Work order: In the records below, find every line that contains "Testing" and list it.

Data provided:

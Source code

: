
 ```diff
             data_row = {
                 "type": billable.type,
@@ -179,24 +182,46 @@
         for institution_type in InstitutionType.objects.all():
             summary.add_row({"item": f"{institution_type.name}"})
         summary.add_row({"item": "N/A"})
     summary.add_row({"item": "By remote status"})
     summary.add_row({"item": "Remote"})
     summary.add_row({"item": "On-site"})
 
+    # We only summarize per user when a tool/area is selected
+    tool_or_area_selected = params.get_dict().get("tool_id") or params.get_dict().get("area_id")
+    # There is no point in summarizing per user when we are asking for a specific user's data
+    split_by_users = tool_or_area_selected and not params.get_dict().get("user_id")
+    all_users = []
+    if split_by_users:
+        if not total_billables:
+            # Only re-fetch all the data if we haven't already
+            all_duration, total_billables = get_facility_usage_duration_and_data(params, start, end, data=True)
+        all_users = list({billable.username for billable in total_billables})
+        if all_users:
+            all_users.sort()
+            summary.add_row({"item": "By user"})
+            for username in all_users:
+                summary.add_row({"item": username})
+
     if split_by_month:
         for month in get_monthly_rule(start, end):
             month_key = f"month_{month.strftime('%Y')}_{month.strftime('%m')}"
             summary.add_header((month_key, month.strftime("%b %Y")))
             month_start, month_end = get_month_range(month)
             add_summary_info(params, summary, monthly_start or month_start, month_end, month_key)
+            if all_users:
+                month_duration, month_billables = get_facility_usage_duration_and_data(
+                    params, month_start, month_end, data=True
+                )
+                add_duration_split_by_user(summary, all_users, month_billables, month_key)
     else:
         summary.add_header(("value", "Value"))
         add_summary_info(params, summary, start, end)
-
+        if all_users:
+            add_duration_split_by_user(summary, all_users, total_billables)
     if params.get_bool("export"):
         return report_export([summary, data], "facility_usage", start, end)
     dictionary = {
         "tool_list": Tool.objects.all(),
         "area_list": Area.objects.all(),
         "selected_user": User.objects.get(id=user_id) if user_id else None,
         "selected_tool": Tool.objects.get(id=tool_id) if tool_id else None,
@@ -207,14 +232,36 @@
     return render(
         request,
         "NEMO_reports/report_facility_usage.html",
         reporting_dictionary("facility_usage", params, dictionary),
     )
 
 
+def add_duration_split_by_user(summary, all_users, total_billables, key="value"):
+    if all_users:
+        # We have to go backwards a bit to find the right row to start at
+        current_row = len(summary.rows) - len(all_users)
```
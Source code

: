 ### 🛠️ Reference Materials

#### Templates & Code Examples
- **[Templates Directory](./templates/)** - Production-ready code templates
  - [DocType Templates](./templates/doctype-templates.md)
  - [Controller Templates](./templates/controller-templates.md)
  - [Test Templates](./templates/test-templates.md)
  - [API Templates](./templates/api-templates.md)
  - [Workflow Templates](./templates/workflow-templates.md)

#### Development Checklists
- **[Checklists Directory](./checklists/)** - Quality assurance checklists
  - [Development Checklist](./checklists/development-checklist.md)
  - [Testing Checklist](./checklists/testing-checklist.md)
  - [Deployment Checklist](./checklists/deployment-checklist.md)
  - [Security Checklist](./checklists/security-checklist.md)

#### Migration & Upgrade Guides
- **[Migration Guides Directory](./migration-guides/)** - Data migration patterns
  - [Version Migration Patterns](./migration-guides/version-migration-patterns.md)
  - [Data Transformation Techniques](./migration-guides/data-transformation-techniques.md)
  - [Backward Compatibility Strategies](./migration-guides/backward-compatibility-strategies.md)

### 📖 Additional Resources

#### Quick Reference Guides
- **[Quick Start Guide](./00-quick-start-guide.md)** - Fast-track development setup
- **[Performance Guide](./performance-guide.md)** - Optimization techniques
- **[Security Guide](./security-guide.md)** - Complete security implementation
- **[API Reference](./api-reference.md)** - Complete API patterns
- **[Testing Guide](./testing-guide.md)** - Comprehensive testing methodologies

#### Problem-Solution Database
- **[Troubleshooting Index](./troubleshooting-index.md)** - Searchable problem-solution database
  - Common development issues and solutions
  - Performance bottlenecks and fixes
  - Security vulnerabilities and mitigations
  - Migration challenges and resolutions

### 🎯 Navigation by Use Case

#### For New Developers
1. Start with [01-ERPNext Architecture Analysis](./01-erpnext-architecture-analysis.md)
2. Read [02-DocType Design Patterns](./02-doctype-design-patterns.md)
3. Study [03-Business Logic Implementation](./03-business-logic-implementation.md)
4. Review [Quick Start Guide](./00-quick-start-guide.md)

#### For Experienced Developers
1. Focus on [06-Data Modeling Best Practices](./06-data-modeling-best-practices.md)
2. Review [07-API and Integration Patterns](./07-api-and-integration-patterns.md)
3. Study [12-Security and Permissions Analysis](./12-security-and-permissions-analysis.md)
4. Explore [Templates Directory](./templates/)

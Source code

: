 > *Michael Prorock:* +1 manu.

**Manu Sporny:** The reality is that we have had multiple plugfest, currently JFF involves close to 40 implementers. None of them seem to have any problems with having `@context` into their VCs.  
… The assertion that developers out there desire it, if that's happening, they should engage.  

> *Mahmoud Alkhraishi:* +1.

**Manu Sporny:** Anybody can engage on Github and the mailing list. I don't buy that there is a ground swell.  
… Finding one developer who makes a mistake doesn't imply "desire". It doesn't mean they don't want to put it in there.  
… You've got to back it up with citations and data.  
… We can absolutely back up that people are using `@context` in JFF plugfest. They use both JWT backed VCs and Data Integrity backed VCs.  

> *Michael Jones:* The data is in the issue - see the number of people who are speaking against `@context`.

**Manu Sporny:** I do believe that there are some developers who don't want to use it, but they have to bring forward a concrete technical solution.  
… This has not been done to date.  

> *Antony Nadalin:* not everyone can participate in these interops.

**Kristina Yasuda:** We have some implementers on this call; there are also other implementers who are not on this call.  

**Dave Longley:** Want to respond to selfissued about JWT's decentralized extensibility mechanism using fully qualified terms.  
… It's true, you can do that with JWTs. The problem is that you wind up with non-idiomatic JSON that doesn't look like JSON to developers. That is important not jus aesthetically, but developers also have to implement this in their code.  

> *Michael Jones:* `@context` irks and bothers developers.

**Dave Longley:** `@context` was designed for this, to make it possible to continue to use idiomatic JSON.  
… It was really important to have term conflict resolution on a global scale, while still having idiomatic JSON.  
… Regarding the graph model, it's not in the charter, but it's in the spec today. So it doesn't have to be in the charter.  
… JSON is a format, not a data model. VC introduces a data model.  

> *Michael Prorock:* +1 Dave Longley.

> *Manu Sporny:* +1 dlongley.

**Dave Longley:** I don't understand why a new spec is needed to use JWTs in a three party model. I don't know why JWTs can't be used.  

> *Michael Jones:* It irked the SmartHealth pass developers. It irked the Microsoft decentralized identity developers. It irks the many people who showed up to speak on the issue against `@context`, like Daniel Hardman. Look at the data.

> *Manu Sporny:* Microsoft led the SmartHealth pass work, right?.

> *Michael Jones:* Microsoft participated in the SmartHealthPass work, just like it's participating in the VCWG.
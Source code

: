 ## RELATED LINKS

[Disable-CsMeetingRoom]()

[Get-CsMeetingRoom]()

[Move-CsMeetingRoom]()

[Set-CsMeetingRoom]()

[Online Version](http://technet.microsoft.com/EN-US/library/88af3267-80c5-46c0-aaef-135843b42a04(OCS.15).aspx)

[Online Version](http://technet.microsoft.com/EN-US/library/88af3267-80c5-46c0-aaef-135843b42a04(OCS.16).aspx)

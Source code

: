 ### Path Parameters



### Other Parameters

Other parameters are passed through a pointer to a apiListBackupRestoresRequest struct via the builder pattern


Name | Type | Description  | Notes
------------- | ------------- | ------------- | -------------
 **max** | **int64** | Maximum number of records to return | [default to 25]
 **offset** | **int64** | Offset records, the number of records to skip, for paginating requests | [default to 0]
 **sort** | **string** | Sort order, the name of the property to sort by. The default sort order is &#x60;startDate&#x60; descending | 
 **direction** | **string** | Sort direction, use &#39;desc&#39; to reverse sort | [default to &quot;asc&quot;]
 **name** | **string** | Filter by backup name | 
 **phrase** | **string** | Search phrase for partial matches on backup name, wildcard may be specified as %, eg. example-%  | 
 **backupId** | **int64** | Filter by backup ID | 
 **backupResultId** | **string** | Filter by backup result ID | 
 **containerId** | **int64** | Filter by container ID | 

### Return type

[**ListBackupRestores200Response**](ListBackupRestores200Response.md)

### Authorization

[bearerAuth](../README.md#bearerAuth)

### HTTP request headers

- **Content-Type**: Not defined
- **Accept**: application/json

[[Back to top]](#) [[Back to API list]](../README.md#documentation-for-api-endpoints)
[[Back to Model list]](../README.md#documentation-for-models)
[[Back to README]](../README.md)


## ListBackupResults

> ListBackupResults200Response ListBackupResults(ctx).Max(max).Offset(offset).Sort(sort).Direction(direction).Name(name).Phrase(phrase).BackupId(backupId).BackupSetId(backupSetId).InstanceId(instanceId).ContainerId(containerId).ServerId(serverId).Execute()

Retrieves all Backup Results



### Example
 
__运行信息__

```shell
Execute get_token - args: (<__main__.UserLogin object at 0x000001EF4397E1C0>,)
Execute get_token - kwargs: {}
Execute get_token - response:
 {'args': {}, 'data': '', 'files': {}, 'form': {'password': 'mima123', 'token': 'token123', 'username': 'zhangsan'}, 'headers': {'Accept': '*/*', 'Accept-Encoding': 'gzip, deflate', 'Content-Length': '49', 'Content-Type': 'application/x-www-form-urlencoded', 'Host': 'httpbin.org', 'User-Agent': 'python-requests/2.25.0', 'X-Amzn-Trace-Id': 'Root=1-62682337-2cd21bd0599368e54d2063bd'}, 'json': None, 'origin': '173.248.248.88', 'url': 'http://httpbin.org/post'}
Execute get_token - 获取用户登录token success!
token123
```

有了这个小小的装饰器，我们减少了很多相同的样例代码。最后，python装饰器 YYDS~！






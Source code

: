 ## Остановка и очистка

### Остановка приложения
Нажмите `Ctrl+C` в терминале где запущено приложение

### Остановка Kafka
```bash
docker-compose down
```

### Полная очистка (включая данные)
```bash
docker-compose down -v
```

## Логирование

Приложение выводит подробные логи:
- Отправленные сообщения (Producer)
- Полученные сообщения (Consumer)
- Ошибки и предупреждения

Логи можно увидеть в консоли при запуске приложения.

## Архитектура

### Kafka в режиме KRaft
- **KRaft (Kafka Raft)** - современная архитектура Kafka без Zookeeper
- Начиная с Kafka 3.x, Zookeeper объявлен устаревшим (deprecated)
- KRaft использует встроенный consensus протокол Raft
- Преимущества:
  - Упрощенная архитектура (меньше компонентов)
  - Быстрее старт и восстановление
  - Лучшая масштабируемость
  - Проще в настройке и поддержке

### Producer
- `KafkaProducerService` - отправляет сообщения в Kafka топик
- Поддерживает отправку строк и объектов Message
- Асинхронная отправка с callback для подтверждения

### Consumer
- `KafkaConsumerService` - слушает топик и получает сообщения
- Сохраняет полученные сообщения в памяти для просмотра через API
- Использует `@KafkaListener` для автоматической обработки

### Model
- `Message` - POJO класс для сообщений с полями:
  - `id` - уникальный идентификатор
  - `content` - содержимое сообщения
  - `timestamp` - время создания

Response for this exercise:
  - [Testing Checklist](./checklists/testing-checklist.md)
- **[Testing Guide](./testing-guide.md)** - Comprehensive testing methodologies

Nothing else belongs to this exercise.